I must confess that I only found out about this book after seeing the trailer for its film adaptation. This is Where I Leave You is an adult contemporary novel and is therefore not at all the sort of book that I'd usually go for but the trailer made it look like such a hilarious and fun story that it made me want to step out of my comfort zone.
Overall this book was an engaging read but I had very mixed feelings about it and I actually enjoyed the film adaptation more (and yes I did read the book first!) The book was touching at times, there were some meaningful themes and profound, thought-provoking observations in the writing, and I did find it funny.

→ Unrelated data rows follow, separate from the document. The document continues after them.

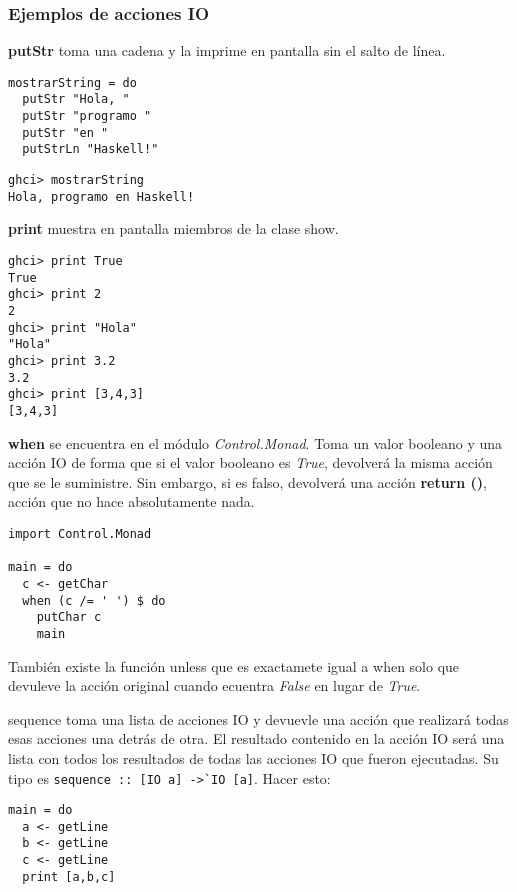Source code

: \subsubsection{Ejemplos de acciones IO} %
\label{ssub:ejemplos_de_acciones_io}

\textbf{putStr} toma una cadena y la imprime en pantalla sin el salto de línea.

\begin{lstlisting}
mostrarString = do
  putStr "Hola, "
  putStr "programo "
  putStr "en "
  putStrLn "Haskell!"
\end{lstlisting}

\begin{lstlisting}
ghci> mostrarString
Hola, programo en Haskell!
\end{lstlisting}

\textbf{print} muestra en pantalla miembros de la clase show.

\begin{lstlisting}
ghci> print True
True
ghci> print 2
2
ghci> print "Hola"
"Hola"
ghci> print 3.2
3.2
ghci> print [3,4,3]
[3,4,3]
\end{lstlisting}

\textbf{when} se encuentra en el módulo \textit{Control.Monad}.
Toma un valor booleano y una acción IO de forma que si el valor booleano es \textit{True}, devolverá
la misma acción que se le suministre. Sin embargo, si es falso, devolverá una acción \textbf{return ()}, acción que no hace absolutamente nada.

\begin{lstlisting}
import Control.Monad

main = do
  c <- getChar
  when (c /= ' ') $ do
    putChar c
    main
\end{lstlisting}

También existe la función unless que es exactamete igual a when solo que devuleve la acción original cuando ecuentra \textit{False} en lugar de \textit{True}.

sequence toma una lista de acciones IO y devuevle una acción que realizará todas esas acciones una detrás de otra. El resultado contenido en la acción IO será una lista con todos los resultados de todas las acciones IO que fueron ejecutadas. Su tipo es \lstinline$sequence :: [IO a] ->`IO [a]$. Hacer esto:

\begin{lstlisting}
main = do
  a <- getLine
  b <- getLine
  c <- getLine
  print [a,b,c]
\end{lstlisting}

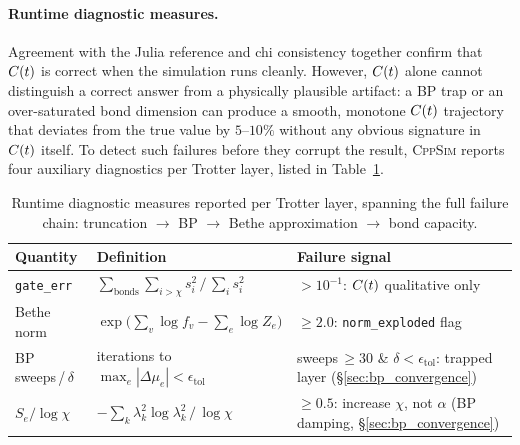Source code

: \paragraph{Runtime diagnostic measures.}
Agreement with the Julia reference and chi consistency together confirm that
$\Ct$ is correct when the simulation runs cleanly.
However, $\Ct$ alone cannot distinguish a correct answer from a physically
plausible artifact: a BP trap or an over-saturated bond dimension can produce
a smooth, monotone $\Ct$ trajectory that deviates from the true value by
$5$--$10\%$ without any obvious signature in $\Ct$ itself.
To detect such failures before they corrupt the result, \textsc{CppSim} reports
four auxiliary diagnostics per Trotter layer, listed in
Table~\ref{tab:diagnostics}.

\begin{table}[ht]
\small\centering
\caption{Runtime diagnostic measures reported per Trotter layer,
 spanning the full failure chain: truncation $\to$ BP $\to$
 Bethe approximation $\to$ bond capacity.}
\label{tab:diagnostics}
\begin{tabular}{lll}
\toprule
Quantity & Definition & Failure signal \\
\midrule
\texttt{gate\_err} &
 $\sum_{\text{bonds}} \sum_{i>\chi} s_i^2 \,/\, \sum_i s_i^2$ &
 $> 10^{-1}$: $\Ct$ qualitative only \\
Bethe norm &
 $\exp\!\bigl(\sum_v \log f_v - \sum_e \log Z_e\bigr)$ &
 $\geq 2.0$: \texttt{norm\_exploded} flag \\
BP sweeps\,/\,$\delta$ &
 iterations to $\max_e|\Delta\mu_e| < \epsilon_{\mathrm{tol}}$ &
 sweeps\,$\geq 30$ \& $\delta < \epsilon_{\mathrm{tol}}$: trapped layer (\S\ref{sec:bp_convergence}) \\
$S_e / \log\chi$ &
 $-\sum_k \lambda_k^2 \log\lambda_k^2 \,/\, \log\chi$ &
 $\geq 0.5$: increase $\chi$, not $\alpha$ (BP damping, \S\ref{sec:bp_convergence}) \\
\bottomrule
\end{tabular}
\end{table}

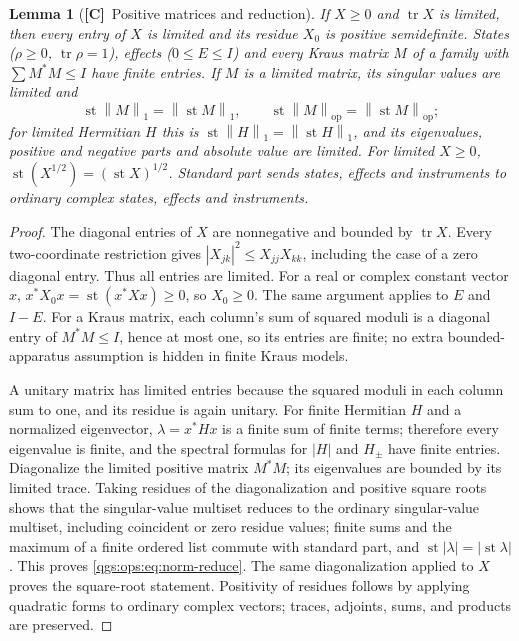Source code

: \documentclass[11pt,oneside]{article}
\numberwithin{equation}{section}
\theoremstyle{plain}
\newtheorem{lemma}[lemma]{Lemma}
\theoremstyle{definition}
\theoremstyle{remark}
\DeclareMathOperator{\st}{st}
\DeclareMathOperator{\tr}{tr}
\newcommand{\op}{\mathrm{op}}
\newcommand{\abs}[1]{\left|#1\right|}
\newcommand{\norm}[1]{\left\|#1\right\|}
\newcommand{\TC}{\textcolor{TierC}{\textsf{\bfseries[C]}}}
\begin{document}
\begin{lemma}[\TC\ Positive matrices and reduction]\label{qgs:lem:finitequantum}
If $X\ge0$ and $\tr X$ is limited, then every entry of $X$ is limited and its residue $X_0$ is positive semidefinite. States ($\rho\ge0$, $\tr\rho=1$), effects ($0\le E\le I$) and every Kraus matrix $M$ of a family with $\sum M^*M\le I$ have finite entries. If $M$ is a limited matrix, its singular values are limited and
\begin{equation}\label{qgs:ops:eq:norm-reduce}
 \st\norm M_1=\norm{\st M}_1,\qquad
 \st\norm M_\op=\norm{\st M}_\op;
\end{equation}
for limited Hermitian $H$ this is $\st\norm H_1=\norm{\st H}_1$, and its eigenvalues, positive and negative parts and absolute value are limited. For limited $X\ge0$, $\st(X^{1/2})=(\st X)^{1/2}$. Standard part sends states, effects and instruments to ordinary complex states, effects and instruments.
\end{lemma}
\begin{proof}
The diagonal entries of $X$ are nonnegative and bounded by $\tr X$. Every two-coordinate restriction gives $\abs{X_{jk}}^2\le X_{jj}X_{kk}$, including the case of a zero diagonal entry. Thus all entries are limited. For a real or complex constant vector $x$, $x^*X_0x=\st(x^*Xx)\ge0$, so $X_0\ge0$. The same argument applies to $E$ and $I-E$. For a Kraus matrix, each column's sum of squared moduli is a diagonal entry of $M^*M\le I$, hence at most one, so its entries are finite; no extra bounded-apparatus assumption is hidden in finite Kraus models.

A unitary matrix has limited entries because the squared moduli in each column sum to one, and its residue is again unitary. For finite Hermitian $H$ and a normalized eigenvector, $\lambda=x^*Hx$ is a finite sum of finite terms; therefore every eigenvalue is finite, and the spectral formulas for $\abs H$ and $H_\pm$ have finite entries. Diagonalize the limited positive matrix $M^*M$; its eigenvalues are bounded by its limited trace. Taking residues of the diagonalization and positive square roots shows that the singular-value multiset reduces to the ordinary singular-value multiset, including coincident or zero residue values; finite sums and the maximum of a finite ordered list commute with standard part, and $\st\abs\lambda=\abs{\st\lambda}$. This proves \eqref{qgs:ops:eq:norm-reduce}. The same diagonalization applied to $X$ proves the square-root statement. Positivity of residues follows by applying quadratic forms to ordinary complex vectors; traces, adjoints, sums, and products are preserved.
\end{proof}
\end{document}
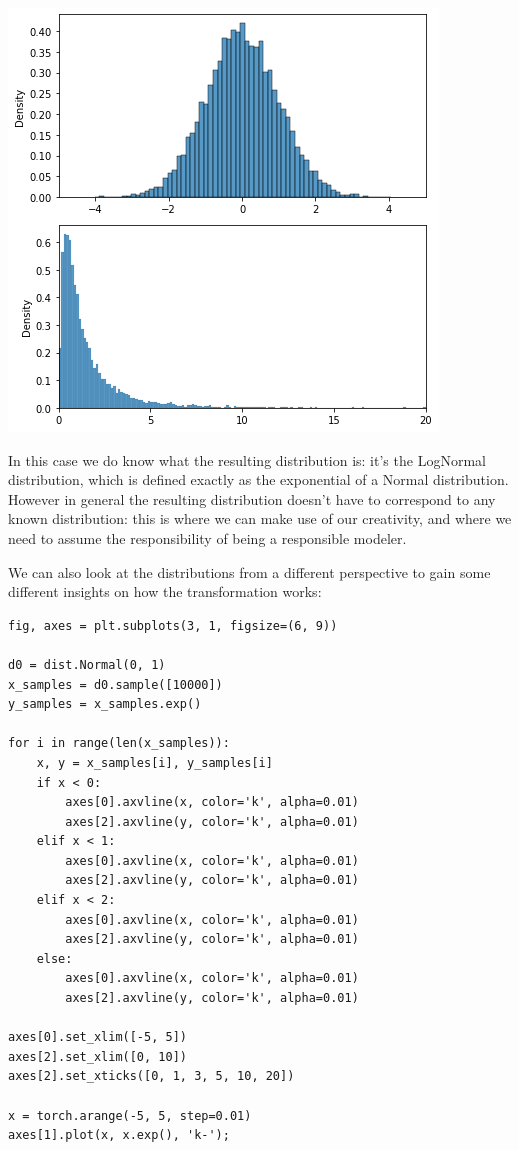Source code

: \documentclass[11pt]{article}
\begin{document}
\begin{center}
\includegraphics[width=.9\linewidth]{./.ob-jupyter/1367594e276ee8e864c489e0229ae01fb8100d18.png}
\end{center}

In this case we do know what the resulting distribution is: it's the LogNormal distribution, which is defined exactly as the exponential of a Normal distribution. However in general the resulting distribution doesn't have to correspond to any known distribution: this is where we can make use of our creativity, and where we need to assume the responsibility of being a responsible modeler.

We can also look at the distributions from a different perspective to gain some different insights on how the transformation works:

\begin{verbatim}
fig, axes = plt.subplots(3, 1, figsize=(6, 9))

d0 = dist.Normal(0, 1)
x_samples = d0.sample([10000])
y_samples = x_samples.exp()

for i in range(len(x_samples)):
    x, y = x_samples[i], y_samples[i]
    if x < 0:
        axes[0].axvline(x, color='k', alpha=0.01)
        axes[2].axvline(y, color='k', alpha=0.01)
    elif x < 1:
        axes[0].axvline(x, color='k', alpha=0.01)
        axes[2].axvline(y, color='k', alpha=0.01)
    elif x < 2:
        axes[0].axvline(x, color='k', alpha=0.01)
        axes[2].axvline(y, color='k', alpha=0.01)
    else:
        axes[0].axvline(x, color='k', alpha=0.01)
        axes[2].axvline(y, color='k', alpha=0.01)

axes[0].set_xlim([-5, 5])
axes[2].set_xlim([0, 10])
axes[2].set_xticks([0, 1, 3, 5, 10, 20])

x = torch.arange(-5, 5, step=0.01)
axes[1].plot(x, x.exp(), 'k-');
\end{verbatim}
\end{document}
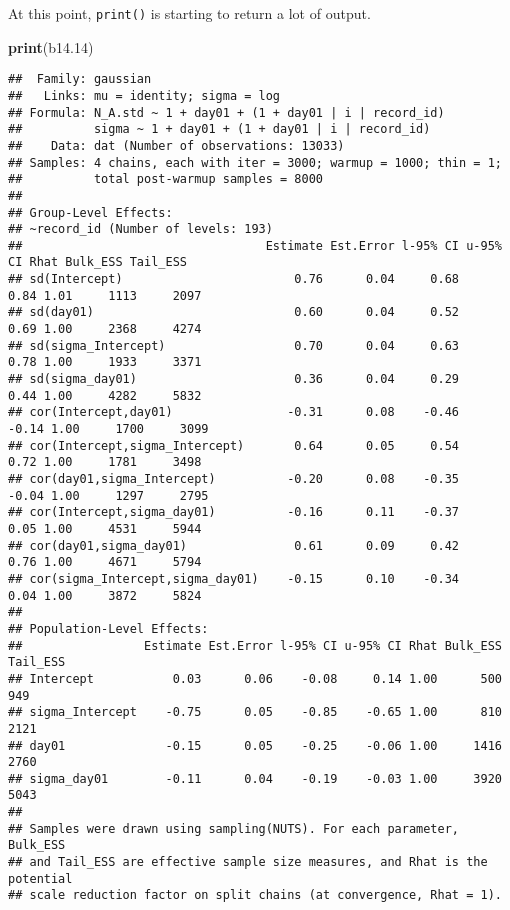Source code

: \documentclass[]{article}
\newenvironment{Shaded}{\begin{snugshade}}{\end{snugshade}}
\newcommand{\FloatTok}[1]{\textcolor[rgb]{0.00,0.00,0.81}{#1}}
\newcommand{\KeywordTok}[1]{\textcolor[rgb]{0.13,0.29,0.53}{\textbf{#1}}}
\newcommand{\NormalTok}[1]{#1}
\begin{document}
At this point, \texttt{print()} is starting to return a lot of output.

\begin{Shaded}
\begin{Highlighting}[]
\KeywordTok{print}\NormalTok{(b14}\FloatTok{.14}\NormalTok{)}
\end{Highlighting}
\end{Shaded}

\begin{verbatim}
##  Family: gaussian 
##   Links: mu = identity; sigma = log 
## Formula: N_A.std ~ 1 + day01 + (1 + day01 | i | record_id) 
##          sigma ~ 1 + day01 + (1 + day01 | i | record_id)
##    Data: dat (Number of observations: 13033) 
## Samples: 4 chains, each with iter = 3000; warmup = 1000; thin = 1;
##          total post-warmup samples = 8000
## 
## Group-Level Effects: 
## ~record_id (Number of levels: 193) 
##                                  Estimate Est.Error l-95% CI u-95% CI Rhat Bulk_ESS Tail_ESS
## sd(Intercept)                        0.76      0.04     0.68     0.84 1.01     1113     2097
## sd(day01)                            0.60      0.04     0.52     0.69 1.00     2368     4274
## sd(sigma_Intercept)                  0.70      0.04     0.63     0.78 1.00     1933     3371
## sd(sigma_day01)                      0.36      0.04     0.29     0.44 1.00     4282     5832
## cor(Intercept,day01)                -0.31      0.08    -0.46    -0.14 1.00     1700     3099
## cor(Intercept,sigma_Intercept)       0.64      0.05     0.54     0.72 1.00     1781     3498
## cor(day01,sigma_Intercept)          -0.20      0.08    -0.35    -0.04 1.00     1297     2795
## cor(Intercept,sigma_day01)          -0.16      0.11    -0.37     0.05 1.00     4531     5944
## cor(day01,sigma_day01)               0.61      0.09     0.42     0.76 1.00     4671     5794
## cor(sigma_Intercept,sigma_day01)    -0.15      0.10    -0.34     0.04 1.00     3872     5824
## 
## Population-Level Effects: 
##                 Estimate Est.Error l-95% CI u-95% CI Rhat Bulk_ESS Tail_ESS
## Intercept           0.03      0.06    -0.08     0.14 1.00      500      949
## sigma_Intercept    -0.75      0.05    -0.85    -0.65 1.00      810     2121
## day01              -0.15      0.05    -0.25    -0.06 1.00     1416     2760
## sigma_day01        -0.11      0.04    -0.19    -0.03 1.00     3920     5043
## 
## Samples were drawn using sampling(NUTS). For each parameter, Bulk_ESS
## and Tail_ESS are effective sample size measures, and Rhat is the potential
## scale reduction factor on split chains (at convergence, Rhat = 1).
\end{verbatim}
\end{document}
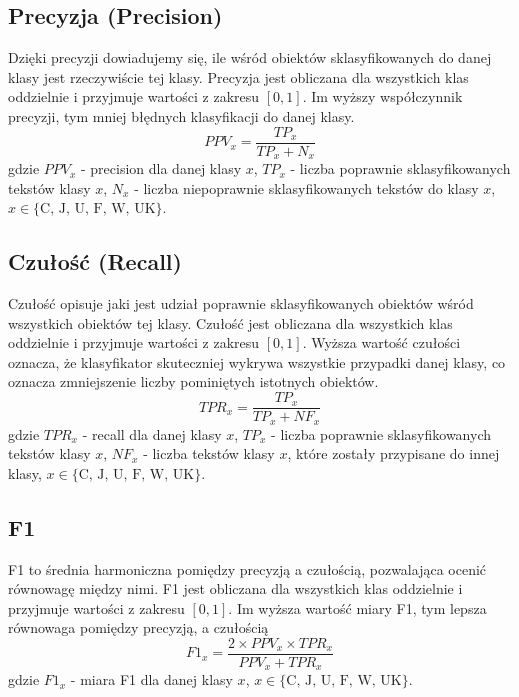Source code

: \documentclass{article}
\begin{document}
\subsection{Precyzja (Precision)}
Dzięki precyzji dowiadujemy się, ile wśród obiektów sklasyfikowanych do danej klasy jest rzeczywiście tej klasy. Precyzja jest obliczana dla wszystkich klas oddzielnie i przyjmuje wartości z zakresu \([0, 1]\). Im wyższy współczynnik precyzji, tym mniej błędnych klasyfikacji do danej klasy.
\begin{equation}
    PPV_x = \frac {TP_x}{TP_x + N_x}
\end{equation}
gdzie \(PPV_x\) - precision dla danej klasy \(x\), \(TP_x\) - liczba poprawnie sklasyfikowanych tekstów klasy \(x\), \(N_x\) - liczba niepoprawnie sklasyfikowanych  tekstów do klasy \(x\), \(x \in \{ \text{C, J, U, F, W, UK} \}\).
\subsection{Czułość (Recall)}
Czułość opisuje jaki jest udział poprawnie sklasyfikowanych obiektów wśród wszystkich obiektów tej klasy. Czułość jest obliczana dla wszystkich klas oddzielnie i przyjmuje wartości z zakresu \([0, 1]\). Wyższa wartość czułości oznacza, że klasyfikator skuteczniej wykrywa wszystkie przypadki danej klasy, co oznacza zmniejszenie liczby pominiętych istotnych obiektów.
\begin{equation}
    TPR_x = \frac {TP_x}{TP_x + NF_x}
\end{equation}
gdzie \(TPR_x\) - recall dla danej klasy \(x\), \(TP_x\) - liczba poprawnie sklasyfikowanych tekstów klasy \(x\), \(NF_x\) - liczba tekstów klasy \(x\), które zostały przypisane do innej klasy, \(x \in \{ \text{C, J, U, F, W, UK} \}\). 
\subsection{F1}
F1 to średnia harmoniczna pomiędzy precyzją a czułością, pozwalająca ocenić równowagę między nimi.  F1 jest obliczana dla wszystkich klas oddzielnie i przyjmuje wartości z zakresu \([0, 1]\). Im wyższa wartość miary F1, tym lepsza równowaga pomiędzy precyzją, a czułością
\begin{equation}
    F1_x = \frac{2 \times PPV_x \times TPR_x}{PPV_x + TPR_x}
\end{equation}
gdzie \(F1_x\) - miara F1 dla danej klasy \(x\), \(x \in \{ \text{C, J, U, F, W, UK} \}\). 
\end{document}
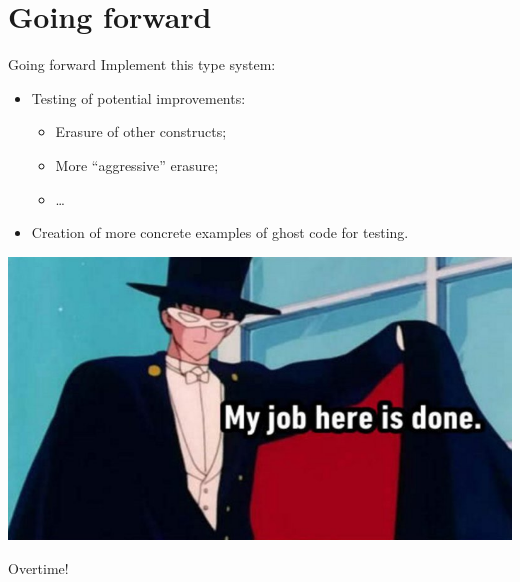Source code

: \documentclass[aspectratio=169]{beamer}
\newcommand{\sectionimg}[0]{}
\renewcommand{\sectionimg}[0]{}
\let\sectionbase\section
\renewcommand{\section}[2][]{\renewcommand{\sectionimg}{#1}\sectionbase{#2}}
\begin{document}
\section{Going forward}
\begin{frame}{Going forward}
    Implement this type system:
    \begin{itemize}
        \item Testing of potential improvements:
        \begin{itemize}
            \item Erasure of other constructs;
            \item More ``aggressive'' erasure;
            \item \ldots
        \end{itemize} 
        \item Creation of more concrete examples of ghost code for testing. 
    \end{itemize}
\end{frame}

\begin{frame}{}
    \includegraphics[width=\textwidth]{imgs/job.jpg}
\end{frame}

\appendix
\begin{frame}[standout]
    Overtime!
\end{frame}
\end{document}
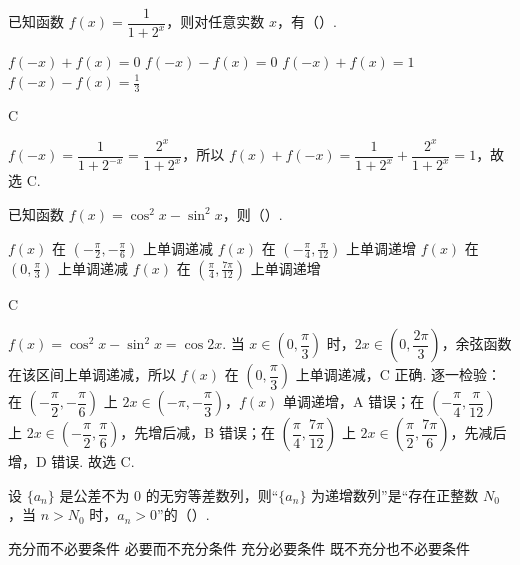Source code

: \begin{problem}
已知函数 \(f(x)=\dfrac{1}{1+2^x}\)，则对任意实数 \(x\)，有（\quad）.

\choices
    {\(f(-x)+f(x)=0\)}
    {\(f(-x)-f(x)=0\)}
    {\(f(-x)+f(x)=1\)}
    {\(f(-x)-f(x)=\frac13\)}
\end{problem}

\begin{answer}
C
\end{answer}

\begin{solution}
\(f(-x)=\dfrac{1}{1+2^{-x}}=\dfrac{2^x}{1+2^x}\)，所以 \(f(x)+f(-x)=\dfrac{1}{1+2^x}+\dfrac{2^x}{1+2^x}=1\)，故选 C.
\end{solution}

\begin{problem}
已知函数 \(f(x)=\cos^2x-\sin^2x\)，则（\quad）.

\choices
    {\(f(x)\) 在 \(\left(-\frac{\pi}{2},-\frac{\pi}{6}\right)\) 上单调递减}
    {\(f(x)\) 在 \(\left(-\frac{\pi}{4},\frac{\pi}{12}\right)\) 上单调递增}
    {\(f(x)\) 在 \(\left(0,\frac{\pi}{3}\right)\) 上单调递减}
    {\(f(x)\) 在 \(\left(\frac{\pi}{4},\frac{7\pi}{12}\right)\) 上单调递增}
\end{problem}

\begin{answer}
C
\end{answer}

\begin{solution}
\(f(x)=\cos^2x-\sin^2x=\cos2x\). 当 \(x\in\left(0,\dfrac\pi3\right)\) 时，\(2x\in\left(0,\dfrac{2\pi}3\right)\)，余弦函数在该区间上单调递减，所以 \(f(x)\) 在 \(\left(0,\dfrac\pi3\right)\) 上单调递减，C 正确. 逐一检验：在 \(\left(-\dfrac\pi2,-\dfrac\pi6\right)\) 上 \(2x\in\left(-\pi,-\dfrac\pi3\right)\)，\(f(x)\) 单调递增，A 错误；在 \(\left(-\dfrac\pi4,\dfrac\pi{12}\right)\) 上 \(2x\in\left(-\dfrac\pi2,\dfrac\pi6\right)\)，先增后减，B 错误；在 \(\left(\dfrac\pi4,\dfrac{7\pi}{12}\right)\) 上 \(2x\in\left(\dfrac\pi2,\dfrac{7\pi}6\right)\)，先减后增，D 错误. 故选 C.
\end{solution}

\begin{problem}
设 \(\{a_n\}\) 是公差不为 0 的无穷等差数列，则“\(\{a_n\}\) 为递增数列”是“存在正整数 \(N_0\)，当 \(n>N_0\) 时，\(a_n>0\)”的（\quad）.

\choices
    {充分而不必要条件}
    {必要而不充分条件}
    {充分必要条件}
    {既不充分也不必要条件}
\end{problem}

The book never really made me properly laugh out loud but it certainly had me smiling and sniggering. Philip and Hilary were my favourite characters in this book since they seemed to get all of the funniest/craziest lines and moments :D
But unfortunately I also found this book to be very problematic at times and that affected my enjoyment of the story. The narrator Judd is constantly lusting after the women that he sees in this book and, although I got that this is only because he's sexually frustrated and lonely, this did start to become annoying and repetitive after a while. And I was also very weirded-out by a sex scene in this book. Judd's sister-in-law and ex-girlfriend Alice is so desperate for a baby that at one point she sneaks into Judd's room and tries to persuade him to have sex with her. Judd makes it very clear that he's uncomfortable with the idea and even says "no" but Alice completely ignores his objections and forces herself onto him anyway... which makes it a rape scene. But what really bothered me was that afterwards Judd and Alice barely acknowledge what's happened between them :S It's not that I think rape shouldn't be presented in fiction - even though I do tend to avoid stories which feature it - but it's something that needs to be handled with respect and sensitivity and to be completely essential to the plot. It's not at all something that should be handled in a light, casual manner and the fact that this book didn't treat it with the care that it deserved was extremely disappointing.